Die Bergpredigt. Fresko von Cosimo Rosselli in der Sixtinischen Kapelle im Vatikan, ca. 1481/82

Die Bergpredigt (lateinisch oratio montana; auch Bergrede) ist ein Textabschnitt des Matthäusevangeliums (Mt 5,1–7,29 EU) im Neuen Testament (NT), in dem bestimmte Lehrsätze von Jesus von Nazaret zusammengestellt sind. Den ihm auf den Berg gefolgten Jüngern legt Jesus den in der Tora offenbarten Willen Gottes neu aus. Die Bergpredigt hat als jüdische Tora-Auslegung das Christentum sowie auch nichtchristliche Denker und andere Religionen beeinflusst.

Name und Hintergrund

Der traditionelle Name „Bergpredigt“ folgt der Ortsangabe zu Beginn:

1 Als Jesus die vielen Menschen sah, stieg er auf einen Berg. Er setzte sich, und seine Jünger traten zu ihm. 2 Dann begann er zu reden und lehrte sie.“ (Mt 5,1–2 EU)
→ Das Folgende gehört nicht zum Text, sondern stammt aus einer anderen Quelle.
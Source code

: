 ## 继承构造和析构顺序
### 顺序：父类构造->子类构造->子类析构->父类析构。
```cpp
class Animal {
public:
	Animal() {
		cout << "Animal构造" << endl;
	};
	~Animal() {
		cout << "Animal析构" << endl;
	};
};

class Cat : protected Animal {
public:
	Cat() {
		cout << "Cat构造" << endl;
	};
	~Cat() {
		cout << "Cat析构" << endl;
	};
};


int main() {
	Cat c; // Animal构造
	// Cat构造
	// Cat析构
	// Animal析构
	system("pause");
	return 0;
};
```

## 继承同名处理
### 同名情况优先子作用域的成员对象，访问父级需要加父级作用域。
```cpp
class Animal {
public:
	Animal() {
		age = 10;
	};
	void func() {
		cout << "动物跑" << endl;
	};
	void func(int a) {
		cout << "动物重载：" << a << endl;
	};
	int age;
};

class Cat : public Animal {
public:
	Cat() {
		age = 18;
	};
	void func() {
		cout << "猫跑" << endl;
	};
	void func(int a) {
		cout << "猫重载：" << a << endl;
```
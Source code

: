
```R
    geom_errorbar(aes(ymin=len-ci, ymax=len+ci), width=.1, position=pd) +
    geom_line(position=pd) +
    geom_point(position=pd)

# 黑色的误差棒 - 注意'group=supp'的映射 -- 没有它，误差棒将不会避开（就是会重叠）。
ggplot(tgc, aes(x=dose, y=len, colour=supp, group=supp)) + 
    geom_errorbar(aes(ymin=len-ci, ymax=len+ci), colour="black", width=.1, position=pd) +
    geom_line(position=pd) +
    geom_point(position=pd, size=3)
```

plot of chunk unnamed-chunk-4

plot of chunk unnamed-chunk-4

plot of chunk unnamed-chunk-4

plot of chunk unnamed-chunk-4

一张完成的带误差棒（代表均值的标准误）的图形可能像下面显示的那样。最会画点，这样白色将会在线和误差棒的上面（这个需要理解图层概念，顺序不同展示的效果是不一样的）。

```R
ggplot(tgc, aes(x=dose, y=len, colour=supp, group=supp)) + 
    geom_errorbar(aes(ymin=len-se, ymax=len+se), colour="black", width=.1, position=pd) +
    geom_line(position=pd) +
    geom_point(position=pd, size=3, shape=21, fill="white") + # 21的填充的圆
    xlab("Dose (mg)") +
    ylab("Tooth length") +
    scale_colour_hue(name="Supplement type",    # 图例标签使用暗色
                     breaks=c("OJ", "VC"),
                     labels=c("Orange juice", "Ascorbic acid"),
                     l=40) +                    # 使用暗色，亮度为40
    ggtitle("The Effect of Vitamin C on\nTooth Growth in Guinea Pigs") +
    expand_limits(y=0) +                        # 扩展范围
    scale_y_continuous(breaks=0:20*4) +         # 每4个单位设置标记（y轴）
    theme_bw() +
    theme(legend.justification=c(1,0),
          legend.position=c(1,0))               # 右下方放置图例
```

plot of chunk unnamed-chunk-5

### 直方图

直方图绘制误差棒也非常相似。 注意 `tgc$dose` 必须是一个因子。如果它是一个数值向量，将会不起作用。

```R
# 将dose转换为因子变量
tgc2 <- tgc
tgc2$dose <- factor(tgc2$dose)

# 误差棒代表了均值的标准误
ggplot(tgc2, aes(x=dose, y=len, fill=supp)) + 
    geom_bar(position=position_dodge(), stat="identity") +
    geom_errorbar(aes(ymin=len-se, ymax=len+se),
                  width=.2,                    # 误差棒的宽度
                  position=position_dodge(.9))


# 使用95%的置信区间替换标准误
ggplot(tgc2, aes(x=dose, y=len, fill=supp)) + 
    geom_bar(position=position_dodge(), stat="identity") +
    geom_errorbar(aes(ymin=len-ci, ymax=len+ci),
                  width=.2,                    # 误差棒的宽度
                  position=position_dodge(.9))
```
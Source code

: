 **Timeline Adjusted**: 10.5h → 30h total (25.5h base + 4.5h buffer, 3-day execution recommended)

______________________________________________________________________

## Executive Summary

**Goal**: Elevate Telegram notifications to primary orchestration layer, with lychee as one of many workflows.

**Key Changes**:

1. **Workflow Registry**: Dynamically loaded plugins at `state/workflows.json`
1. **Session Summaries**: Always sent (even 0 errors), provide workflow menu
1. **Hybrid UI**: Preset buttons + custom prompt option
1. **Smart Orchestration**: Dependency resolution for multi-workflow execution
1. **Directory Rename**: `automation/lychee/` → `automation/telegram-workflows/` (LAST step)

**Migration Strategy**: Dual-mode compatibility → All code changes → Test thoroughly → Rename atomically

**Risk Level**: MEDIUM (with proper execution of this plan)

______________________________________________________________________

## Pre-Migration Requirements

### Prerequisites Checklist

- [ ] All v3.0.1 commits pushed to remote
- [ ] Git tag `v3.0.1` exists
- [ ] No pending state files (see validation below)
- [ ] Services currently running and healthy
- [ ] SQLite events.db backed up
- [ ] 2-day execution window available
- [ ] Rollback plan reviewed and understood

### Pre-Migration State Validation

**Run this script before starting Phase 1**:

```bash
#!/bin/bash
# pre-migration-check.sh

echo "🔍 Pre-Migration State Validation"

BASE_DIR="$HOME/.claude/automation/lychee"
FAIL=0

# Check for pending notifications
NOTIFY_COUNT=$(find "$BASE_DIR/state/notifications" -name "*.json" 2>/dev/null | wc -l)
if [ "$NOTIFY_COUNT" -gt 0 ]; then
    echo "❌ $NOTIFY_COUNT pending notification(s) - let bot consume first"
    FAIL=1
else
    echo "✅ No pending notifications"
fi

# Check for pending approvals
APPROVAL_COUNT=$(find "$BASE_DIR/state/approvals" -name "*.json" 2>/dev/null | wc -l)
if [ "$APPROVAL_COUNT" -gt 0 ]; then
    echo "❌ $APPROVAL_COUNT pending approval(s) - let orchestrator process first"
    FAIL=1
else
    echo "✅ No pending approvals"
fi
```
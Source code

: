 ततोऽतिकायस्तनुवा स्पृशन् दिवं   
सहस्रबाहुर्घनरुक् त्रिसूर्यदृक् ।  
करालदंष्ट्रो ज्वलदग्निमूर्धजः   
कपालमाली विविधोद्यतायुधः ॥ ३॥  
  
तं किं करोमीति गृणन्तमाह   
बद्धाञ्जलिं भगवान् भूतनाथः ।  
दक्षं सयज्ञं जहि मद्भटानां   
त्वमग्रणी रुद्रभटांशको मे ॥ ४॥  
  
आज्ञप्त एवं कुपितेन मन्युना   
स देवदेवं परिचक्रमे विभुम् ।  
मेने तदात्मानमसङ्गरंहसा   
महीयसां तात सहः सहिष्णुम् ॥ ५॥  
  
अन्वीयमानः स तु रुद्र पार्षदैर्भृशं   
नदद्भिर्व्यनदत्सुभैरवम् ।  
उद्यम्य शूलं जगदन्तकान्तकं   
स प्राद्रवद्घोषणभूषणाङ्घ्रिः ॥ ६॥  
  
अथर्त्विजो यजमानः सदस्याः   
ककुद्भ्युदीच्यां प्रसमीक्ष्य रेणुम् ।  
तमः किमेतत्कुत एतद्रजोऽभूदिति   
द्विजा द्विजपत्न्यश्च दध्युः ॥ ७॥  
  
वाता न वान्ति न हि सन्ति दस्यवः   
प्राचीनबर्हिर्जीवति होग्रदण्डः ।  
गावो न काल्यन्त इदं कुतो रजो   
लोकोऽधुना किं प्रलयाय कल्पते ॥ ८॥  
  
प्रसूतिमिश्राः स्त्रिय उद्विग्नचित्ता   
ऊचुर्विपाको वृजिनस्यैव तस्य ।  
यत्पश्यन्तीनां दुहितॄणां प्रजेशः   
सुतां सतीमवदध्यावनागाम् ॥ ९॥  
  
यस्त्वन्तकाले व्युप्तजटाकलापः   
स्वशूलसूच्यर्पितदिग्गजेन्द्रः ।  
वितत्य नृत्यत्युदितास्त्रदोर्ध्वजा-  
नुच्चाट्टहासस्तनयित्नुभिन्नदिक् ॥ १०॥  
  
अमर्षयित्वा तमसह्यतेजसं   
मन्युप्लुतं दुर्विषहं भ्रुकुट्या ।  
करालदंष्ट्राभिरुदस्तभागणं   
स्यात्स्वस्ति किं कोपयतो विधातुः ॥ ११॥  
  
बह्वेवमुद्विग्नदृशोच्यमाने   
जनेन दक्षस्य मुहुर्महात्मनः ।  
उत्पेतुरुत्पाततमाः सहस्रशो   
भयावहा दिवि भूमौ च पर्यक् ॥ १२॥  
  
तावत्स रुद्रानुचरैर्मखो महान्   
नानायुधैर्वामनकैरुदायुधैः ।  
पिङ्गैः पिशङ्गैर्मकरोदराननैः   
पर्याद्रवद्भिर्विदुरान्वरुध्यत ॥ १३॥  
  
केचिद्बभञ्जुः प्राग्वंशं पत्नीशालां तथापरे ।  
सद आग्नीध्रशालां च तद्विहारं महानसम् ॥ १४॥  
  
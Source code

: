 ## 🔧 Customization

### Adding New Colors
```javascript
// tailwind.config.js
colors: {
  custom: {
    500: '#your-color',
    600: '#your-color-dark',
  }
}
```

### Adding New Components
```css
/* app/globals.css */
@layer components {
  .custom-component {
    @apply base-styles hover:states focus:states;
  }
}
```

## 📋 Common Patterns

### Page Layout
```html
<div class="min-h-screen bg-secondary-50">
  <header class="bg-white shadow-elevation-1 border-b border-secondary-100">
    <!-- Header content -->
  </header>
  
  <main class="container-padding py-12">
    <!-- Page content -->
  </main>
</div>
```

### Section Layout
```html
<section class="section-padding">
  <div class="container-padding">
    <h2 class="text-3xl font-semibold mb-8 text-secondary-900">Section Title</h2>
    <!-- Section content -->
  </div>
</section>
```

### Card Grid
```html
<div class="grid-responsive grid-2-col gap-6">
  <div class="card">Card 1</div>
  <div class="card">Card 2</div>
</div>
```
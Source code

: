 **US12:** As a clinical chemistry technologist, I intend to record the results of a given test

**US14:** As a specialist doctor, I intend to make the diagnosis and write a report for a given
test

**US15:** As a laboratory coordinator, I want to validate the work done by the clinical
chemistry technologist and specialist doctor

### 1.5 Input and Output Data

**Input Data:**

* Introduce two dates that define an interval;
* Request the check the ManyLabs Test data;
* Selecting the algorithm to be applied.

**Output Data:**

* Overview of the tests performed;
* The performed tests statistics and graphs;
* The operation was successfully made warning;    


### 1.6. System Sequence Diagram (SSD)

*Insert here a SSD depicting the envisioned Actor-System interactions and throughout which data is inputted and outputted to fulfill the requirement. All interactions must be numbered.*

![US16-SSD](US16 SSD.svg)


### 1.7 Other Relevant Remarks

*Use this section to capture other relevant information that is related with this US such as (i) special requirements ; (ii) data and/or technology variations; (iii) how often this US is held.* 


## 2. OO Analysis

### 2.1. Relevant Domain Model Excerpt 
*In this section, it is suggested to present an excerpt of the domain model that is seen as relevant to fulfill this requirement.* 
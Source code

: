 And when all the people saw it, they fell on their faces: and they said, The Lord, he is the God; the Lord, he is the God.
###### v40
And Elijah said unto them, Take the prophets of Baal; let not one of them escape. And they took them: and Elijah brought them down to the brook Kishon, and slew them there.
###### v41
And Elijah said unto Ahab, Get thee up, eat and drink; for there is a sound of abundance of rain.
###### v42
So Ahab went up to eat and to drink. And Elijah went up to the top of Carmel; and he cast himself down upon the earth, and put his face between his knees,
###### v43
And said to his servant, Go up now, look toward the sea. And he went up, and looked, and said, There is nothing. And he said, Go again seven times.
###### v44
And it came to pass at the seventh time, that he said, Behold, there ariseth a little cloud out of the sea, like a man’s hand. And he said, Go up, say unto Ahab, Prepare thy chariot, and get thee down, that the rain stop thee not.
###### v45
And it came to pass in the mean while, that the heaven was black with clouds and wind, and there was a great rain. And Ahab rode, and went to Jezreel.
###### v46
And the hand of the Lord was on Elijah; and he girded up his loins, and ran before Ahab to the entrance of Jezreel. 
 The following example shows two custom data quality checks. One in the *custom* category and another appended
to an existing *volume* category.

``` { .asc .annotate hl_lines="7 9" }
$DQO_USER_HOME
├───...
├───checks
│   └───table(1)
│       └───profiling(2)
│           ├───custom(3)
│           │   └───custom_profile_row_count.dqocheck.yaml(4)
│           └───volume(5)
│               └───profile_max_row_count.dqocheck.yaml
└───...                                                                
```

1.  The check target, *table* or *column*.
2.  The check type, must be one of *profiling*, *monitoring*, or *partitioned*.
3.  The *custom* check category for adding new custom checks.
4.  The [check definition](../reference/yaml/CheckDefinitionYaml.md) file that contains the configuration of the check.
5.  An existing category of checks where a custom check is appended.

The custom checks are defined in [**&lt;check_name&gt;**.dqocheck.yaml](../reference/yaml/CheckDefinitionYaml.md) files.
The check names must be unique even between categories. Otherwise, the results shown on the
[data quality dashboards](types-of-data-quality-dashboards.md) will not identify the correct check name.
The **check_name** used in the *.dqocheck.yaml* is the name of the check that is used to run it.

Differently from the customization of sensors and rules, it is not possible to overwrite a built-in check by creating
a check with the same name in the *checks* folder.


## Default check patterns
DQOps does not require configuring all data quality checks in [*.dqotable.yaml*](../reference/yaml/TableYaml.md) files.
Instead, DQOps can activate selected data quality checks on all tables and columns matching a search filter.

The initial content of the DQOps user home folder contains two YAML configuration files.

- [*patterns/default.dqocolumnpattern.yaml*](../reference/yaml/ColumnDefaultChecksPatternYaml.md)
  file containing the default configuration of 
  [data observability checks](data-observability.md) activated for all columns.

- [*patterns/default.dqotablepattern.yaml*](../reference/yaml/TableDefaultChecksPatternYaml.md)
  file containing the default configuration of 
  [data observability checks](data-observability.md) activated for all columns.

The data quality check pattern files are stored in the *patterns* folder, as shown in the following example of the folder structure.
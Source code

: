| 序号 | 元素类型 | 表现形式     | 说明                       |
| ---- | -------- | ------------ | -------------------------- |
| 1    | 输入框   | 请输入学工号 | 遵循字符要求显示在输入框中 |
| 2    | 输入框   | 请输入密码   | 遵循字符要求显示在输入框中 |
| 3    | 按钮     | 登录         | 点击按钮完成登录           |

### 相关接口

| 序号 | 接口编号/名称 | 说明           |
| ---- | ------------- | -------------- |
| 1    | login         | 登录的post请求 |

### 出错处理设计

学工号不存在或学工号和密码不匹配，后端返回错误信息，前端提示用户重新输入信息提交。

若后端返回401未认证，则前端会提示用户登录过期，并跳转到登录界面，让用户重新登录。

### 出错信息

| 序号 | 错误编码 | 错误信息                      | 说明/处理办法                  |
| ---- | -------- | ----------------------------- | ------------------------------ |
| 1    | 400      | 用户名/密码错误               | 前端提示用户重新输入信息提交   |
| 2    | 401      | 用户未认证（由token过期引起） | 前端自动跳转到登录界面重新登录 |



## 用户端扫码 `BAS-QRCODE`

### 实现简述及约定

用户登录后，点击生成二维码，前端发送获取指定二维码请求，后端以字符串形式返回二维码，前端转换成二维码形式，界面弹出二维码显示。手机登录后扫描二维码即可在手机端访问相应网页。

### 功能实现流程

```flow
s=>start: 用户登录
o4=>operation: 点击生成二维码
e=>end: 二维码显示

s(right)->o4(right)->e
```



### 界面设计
Damit unterstrich der Matthäus genannte Verfasser die grundsätzliche Bedeutung seiner Lehre durch einen typologischen Vergleich mit dem Berg Sinai: Dort empfing Moses nach Ex 19 bzw. Dtn 26 von Gott die Tora, die er den Israeliten als Gottes Willen mündlich weitergab. So wird Jesus hier als der Vertreter dieses Gotteswillens Mose gleichgestellt und seine berufenen 12 Jünger als Vertreter der Zwölf Stämme Israels, also des ganzen erwählten Gottesvolks dargestellt.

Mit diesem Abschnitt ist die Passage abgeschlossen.